20 Brothers, do not be children in your thinking. Be infants in evil, but in your thinking be mature.

 Holy Gospel                                                                    Luke 5:1-11

5 On one occasion, while the crowd was pressing in on him to hear the word of God, he was standing by the lake of Gennesaret, 2 and he saw two boats by the lake, but the fishermen had gone out of them and were washing their nets. 3 Getting into one of the boats, which was Simon’s, he asked him to put out a little from the land. And he sat down and taught the people from the boat.

4 And when he had finished speaking, he said to Simon, “Put out into the deep and let down your nets for a catch.” 5 And Simon answered, “Master, we toiled all night and took nothing! But at your word I will let down the nets.” 6 And when they had done this, they enclosed a large number of fish, and their nets were breaking. 7 They signaled to their partners in the other boat to come and help them. And they came and filled both the boats, so that they began to sink.

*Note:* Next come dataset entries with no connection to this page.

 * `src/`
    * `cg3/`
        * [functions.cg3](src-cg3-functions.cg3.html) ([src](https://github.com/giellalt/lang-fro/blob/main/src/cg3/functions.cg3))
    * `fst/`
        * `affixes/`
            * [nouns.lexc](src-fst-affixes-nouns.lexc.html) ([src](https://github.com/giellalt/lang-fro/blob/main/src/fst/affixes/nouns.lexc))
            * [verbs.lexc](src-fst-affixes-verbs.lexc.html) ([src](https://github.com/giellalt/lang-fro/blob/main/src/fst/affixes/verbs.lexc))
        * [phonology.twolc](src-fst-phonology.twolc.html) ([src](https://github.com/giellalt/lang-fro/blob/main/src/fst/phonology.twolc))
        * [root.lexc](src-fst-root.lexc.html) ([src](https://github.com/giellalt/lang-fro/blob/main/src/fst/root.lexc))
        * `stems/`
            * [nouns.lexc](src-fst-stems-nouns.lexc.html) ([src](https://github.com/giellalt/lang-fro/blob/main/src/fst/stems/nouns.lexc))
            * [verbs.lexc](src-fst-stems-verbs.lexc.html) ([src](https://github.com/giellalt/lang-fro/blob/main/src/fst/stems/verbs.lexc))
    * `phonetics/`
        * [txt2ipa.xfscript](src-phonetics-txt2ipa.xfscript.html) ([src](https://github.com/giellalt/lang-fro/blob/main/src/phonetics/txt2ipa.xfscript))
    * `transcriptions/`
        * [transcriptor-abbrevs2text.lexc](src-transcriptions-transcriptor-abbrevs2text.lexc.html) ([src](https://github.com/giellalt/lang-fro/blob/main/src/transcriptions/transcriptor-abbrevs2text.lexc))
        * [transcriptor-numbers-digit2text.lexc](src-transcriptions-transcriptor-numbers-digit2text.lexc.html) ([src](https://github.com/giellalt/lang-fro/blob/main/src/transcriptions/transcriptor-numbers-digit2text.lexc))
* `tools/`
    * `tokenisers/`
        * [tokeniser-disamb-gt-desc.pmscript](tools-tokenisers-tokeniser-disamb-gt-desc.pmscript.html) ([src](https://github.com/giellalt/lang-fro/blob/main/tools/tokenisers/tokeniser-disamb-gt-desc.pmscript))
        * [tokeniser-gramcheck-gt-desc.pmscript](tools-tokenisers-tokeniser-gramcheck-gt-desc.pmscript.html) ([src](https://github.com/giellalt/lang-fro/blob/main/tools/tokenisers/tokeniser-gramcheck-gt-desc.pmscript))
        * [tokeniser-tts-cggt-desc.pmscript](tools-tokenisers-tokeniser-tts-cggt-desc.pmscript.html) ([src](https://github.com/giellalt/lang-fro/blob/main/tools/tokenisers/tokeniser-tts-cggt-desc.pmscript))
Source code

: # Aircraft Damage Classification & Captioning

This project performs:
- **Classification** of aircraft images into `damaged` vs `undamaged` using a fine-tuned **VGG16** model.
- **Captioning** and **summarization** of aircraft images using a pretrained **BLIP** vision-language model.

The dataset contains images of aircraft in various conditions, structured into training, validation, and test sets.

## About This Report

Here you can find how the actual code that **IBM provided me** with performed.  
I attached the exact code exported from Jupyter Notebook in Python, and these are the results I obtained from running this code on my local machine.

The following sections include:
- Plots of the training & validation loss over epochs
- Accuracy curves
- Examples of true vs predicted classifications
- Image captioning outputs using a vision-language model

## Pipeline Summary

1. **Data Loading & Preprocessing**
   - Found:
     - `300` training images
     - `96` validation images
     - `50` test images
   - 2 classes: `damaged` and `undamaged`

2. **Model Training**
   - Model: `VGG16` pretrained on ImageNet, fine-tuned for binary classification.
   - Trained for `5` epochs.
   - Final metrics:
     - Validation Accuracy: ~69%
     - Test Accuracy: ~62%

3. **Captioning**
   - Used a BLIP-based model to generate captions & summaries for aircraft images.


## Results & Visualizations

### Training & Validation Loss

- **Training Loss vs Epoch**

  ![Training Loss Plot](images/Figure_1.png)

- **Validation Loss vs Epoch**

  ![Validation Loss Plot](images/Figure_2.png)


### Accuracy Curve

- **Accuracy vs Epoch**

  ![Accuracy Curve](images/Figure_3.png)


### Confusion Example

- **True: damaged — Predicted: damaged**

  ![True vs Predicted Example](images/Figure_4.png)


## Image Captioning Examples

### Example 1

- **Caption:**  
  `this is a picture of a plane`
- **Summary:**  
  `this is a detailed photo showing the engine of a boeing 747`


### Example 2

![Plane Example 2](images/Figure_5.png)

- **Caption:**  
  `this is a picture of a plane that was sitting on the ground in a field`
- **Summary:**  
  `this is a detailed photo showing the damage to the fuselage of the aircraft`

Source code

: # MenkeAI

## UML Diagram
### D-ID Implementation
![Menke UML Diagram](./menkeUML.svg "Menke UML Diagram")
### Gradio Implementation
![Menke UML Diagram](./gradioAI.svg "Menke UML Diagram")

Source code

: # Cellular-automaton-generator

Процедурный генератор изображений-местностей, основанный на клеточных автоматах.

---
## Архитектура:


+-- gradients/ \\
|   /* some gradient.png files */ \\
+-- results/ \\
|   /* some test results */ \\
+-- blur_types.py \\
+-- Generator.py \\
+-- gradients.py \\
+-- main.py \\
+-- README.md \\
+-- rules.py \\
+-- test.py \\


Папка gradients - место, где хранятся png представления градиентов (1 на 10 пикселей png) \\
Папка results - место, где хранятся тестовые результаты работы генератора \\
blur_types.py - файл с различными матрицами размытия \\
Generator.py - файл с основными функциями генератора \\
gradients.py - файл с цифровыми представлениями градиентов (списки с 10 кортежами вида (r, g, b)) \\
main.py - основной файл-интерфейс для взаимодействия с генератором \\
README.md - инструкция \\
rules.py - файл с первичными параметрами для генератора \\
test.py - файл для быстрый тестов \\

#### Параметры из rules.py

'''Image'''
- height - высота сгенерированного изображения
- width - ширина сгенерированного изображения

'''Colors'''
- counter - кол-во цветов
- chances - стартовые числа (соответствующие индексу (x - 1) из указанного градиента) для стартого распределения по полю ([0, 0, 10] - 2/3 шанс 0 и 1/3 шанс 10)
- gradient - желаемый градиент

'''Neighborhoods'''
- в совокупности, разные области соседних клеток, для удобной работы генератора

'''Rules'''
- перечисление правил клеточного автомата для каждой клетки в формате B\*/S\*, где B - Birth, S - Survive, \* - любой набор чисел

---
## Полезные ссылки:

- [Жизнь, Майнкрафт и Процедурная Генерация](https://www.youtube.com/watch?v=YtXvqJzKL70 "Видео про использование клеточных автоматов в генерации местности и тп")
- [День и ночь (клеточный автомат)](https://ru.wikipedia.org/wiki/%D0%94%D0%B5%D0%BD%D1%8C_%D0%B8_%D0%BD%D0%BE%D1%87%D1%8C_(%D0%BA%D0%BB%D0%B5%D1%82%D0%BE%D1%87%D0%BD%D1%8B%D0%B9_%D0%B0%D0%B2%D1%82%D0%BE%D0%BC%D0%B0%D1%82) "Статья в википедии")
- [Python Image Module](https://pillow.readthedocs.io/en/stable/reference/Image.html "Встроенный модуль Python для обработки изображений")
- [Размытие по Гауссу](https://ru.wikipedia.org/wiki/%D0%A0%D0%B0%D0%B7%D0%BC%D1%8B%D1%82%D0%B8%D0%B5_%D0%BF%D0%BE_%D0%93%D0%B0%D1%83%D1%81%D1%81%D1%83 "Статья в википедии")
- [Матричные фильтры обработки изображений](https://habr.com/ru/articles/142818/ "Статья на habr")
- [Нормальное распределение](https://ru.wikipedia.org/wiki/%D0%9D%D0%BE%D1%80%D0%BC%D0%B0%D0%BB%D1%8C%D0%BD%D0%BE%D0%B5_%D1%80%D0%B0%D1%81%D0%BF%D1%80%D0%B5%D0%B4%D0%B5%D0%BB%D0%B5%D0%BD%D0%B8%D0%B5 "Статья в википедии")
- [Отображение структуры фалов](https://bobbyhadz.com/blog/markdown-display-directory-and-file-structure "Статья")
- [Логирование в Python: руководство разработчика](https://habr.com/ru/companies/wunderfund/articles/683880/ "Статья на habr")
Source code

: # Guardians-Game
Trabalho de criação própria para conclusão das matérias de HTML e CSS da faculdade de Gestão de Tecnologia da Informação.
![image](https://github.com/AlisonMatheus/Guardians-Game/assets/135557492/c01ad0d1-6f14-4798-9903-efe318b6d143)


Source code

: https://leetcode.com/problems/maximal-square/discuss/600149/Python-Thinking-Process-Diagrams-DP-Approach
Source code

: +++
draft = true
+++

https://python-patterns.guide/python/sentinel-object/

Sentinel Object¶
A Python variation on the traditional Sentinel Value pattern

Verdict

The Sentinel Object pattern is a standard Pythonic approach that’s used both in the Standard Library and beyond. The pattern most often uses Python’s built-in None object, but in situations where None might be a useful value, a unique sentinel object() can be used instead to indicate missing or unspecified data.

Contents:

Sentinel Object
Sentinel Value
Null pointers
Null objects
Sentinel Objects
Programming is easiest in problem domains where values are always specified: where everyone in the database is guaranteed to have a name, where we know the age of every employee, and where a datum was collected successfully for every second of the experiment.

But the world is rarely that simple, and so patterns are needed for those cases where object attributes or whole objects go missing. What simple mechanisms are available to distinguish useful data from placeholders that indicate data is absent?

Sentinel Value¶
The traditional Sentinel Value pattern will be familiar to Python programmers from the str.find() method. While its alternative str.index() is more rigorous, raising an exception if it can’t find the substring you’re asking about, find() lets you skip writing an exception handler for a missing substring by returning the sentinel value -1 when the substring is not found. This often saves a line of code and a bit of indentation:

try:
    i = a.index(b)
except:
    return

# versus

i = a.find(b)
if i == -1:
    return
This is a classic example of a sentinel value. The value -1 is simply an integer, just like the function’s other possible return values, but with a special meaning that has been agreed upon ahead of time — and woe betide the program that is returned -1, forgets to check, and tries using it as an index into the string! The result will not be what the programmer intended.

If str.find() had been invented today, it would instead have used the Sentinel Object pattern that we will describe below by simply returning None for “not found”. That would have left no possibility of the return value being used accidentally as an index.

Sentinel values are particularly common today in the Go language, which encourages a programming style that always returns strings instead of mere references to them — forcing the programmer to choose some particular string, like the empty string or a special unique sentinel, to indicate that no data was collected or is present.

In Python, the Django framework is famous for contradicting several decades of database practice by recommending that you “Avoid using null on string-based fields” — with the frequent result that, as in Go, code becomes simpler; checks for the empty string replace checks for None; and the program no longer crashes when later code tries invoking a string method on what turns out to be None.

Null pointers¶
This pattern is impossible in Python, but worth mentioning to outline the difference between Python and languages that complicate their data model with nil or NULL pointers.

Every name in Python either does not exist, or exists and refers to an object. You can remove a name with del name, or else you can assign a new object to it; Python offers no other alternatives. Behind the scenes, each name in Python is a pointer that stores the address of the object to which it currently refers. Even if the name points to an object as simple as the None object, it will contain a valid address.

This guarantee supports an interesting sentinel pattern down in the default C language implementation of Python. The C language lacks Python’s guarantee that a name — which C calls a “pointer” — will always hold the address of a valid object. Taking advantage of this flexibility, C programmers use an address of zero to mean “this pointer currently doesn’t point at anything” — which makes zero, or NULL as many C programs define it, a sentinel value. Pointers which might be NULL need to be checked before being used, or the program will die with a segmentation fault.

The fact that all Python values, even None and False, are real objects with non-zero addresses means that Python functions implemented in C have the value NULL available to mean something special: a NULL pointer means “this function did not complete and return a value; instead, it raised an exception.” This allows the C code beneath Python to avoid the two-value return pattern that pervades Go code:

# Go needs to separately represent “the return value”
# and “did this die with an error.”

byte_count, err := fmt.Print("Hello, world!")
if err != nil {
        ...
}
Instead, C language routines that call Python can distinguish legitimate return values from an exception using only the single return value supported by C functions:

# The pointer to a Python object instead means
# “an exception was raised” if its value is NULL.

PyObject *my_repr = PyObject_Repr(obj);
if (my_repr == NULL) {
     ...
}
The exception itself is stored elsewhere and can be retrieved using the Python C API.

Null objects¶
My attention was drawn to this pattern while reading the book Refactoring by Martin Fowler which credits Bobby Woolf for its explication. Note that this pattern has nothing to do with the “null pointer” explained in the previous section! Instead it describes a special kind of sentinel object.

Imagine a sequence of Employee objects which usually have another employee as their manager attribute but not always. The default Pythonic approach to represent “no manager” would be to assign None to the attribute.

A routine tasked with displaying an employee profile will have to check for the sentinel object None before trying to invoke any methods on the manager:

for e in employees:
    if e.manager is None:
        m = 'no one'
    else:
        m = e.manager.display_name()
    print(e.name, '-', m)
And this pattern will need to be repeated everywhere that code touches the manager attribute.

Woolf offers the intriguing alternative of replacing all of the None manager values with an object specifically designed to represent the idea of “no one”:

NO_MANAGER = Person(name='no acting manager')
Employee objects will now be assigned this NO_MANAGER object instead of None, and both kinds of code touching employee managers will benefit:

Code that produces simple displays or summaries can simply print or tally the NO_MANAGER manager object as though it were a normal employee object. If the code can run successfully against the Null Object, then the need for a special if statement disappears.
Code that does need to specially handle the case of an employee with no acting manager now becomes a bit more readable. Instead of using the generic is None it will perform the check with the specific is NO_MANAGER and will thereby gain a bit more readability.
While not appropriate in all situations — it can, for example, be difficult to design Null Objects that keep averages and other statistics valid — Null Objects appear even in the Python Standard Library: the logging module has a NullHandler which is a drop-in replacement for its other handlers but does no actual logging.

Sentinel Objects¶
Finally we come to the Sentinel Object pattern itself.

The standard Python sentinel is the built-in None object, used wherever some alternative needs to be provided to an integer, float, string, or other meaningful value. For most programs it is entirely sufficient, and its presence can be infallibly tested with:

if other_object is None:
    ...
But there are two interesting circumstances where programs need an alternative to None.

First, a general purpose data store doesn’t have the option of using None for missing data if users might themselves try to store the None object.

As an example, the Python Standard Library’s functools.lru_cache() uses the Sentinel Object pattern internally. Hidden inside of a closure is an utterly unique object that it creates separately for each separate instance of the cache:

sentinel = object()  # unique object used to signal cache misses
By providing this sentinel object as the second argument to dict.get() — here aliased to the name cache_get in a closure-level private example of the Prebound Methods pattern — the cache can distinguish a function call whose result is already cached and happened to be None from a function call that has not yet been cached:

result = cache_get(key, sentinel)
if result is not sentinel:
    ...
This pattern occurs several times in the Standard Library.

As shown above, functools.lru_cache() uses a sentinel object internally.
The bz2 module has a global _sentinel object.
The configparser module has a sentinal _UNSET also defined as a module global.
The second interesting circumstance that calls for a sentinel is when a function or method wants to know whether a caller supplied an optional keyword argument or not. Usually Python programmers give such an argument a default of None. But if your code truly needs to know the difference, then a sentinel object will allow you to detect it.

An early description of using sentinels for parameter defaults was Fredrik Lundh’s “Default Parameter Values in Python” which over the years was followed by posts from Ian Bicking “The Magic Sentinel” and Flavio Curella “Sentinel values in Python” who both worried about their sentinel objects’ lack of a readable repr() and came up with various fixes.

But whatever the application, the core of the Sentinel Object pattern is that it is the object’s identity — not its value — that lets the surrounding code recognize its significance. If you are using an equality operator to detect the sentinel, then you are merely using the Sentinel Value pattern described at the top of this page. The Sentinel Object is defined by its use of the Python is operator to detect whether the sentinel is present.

8 But when Simon Peter saw it, he fell down at Jesus’ knees, saying, “Depart from me, for I am a sinful man, O Lord.” 9 For he and all who were with him were astonished at the catch of fish that they had taken, 10 and so also were James and John, sons of Zebedee, who were partners with Simon. And Jesus said to Simon, “Do not be afraid; from now on you will be catching men.” 11 And when they had brought their boats to land, they left everything and followed him.